From the book we learn the almost farcical situation under occupation where even daily chores such as buying food and visiting friends and relatives become tasks requiring mammoth mental and physical preparations. Getting groceries in a city of 70,000 people, with the mere hour-long lifting of a curfew, does not make shopping easy — especially when there is the mother-in-law, who will eat only at certain times, and off certain-sized plates. Amiry tells us about the life and gossip of her neighborhood in Ramallah, and the struggle to live a normal life in an insane situation — from the impossibility of acquiring gas masks during the first Gulf War, to her dog, Nura, acquiring a Jerusalem passport when thousands of Palestinians could not.

Amiry was awarded a Palestinian identity after battling for it for seven years. These papers, however, restrict her movement as she is not allowed to visit Jerusalem, which is only 10 kilometres away. Going to Nablus or Bethlehem, or for that matter any other West Bank town is all but impossible due to the vast numbers of Israeli checkpoints. The checkpoints make each town an isolated unit and a trip that should take 40 or so minutes can take up to three hours. Then there is always the risk of gunfire, from soldiers or from Israeli settlers, but, “it was a dear friend of mine, Bilal Hammad, who taught me once, as we were crossing the unbelievable crowded and chaotic Jordanian-Syrian border, how to step out of the frame and observe the senselessness of the moment. As the years passed, this became a valuable self-defence mechanism against the Israeli occupation of our lives and soul. Only through taking ‘ one step to the side of life’ could I observe and recount the absurdity of my life and the lives of others.”

Totally devastated by the construction of the infamous wall, Amiry writes, “I could not tell whether it was the image of the high concrete wall, or the image of Abu Mohammad planting olive trees against the wall or the deathly sad look of the lioness in the zoo, or the Palestinian being beaten up in the military cage at Qalandria checkpoint, or the tears quietly running down Leila’s cheek as we drove back, that caused my stomach ache to continue for the whole of Thursday…..as I lay there I recalled what Ariel Sharon had said in 1973….[on] how Israel will deal with the Palestinians: “We’ll make a pastrami sandwich of them. We’ll insert Jewish settlements in between the Palestinians, and then another strip of Jewish settlements right across the West Bank, so that in twenty-five years, neither the United Nations, nor the USA, nobody, will be able to tear it apart.’ (Water and Land Grab Report, 2003)…it had taken Sharon an extra five years to make a concrete wrapper around the pastrami sandwich.”

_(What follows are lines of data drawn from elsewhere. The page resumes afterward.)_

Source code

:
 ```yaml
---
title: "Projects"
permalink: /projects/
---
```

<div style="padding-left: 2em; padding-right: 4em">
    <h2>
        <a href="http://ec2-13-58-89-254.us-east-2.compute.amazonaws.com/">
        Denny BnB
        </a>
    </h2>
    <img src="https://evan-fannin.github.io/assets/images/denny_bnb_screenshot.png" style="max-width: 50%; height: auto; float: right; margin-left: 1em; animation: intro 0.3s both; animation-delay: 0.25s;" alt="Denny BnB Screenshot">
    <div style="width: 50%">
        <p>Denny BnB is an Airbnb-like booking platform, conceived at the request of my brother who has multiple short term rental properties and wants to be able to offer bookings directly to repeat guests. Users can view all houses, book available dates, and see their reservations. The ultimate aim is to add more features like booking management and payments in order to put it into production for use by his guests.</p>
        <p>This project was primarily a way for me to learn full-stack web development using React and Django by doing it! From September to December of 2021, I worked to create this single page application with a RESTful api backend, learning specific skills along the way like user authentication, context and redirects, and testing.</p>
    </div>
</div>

Suad Amiry is the founder and director of the ‘Riwaq Centre for Architectural Conservation’ in Ramallah. After growing up between Amman, Damascus, Beirut and Cairo, she went on to study architecture in Beirut, Michigan and Edinburgh. Since then she has lived in Ramallah. Rights to Sharon and my Mother-in-Law have been sold in 11 countries so far, including Germany, Spain, Portugal, Brazil, Denmark, France, Italy and Israel and it recently won the prestigious Viareggio Prize in Italy.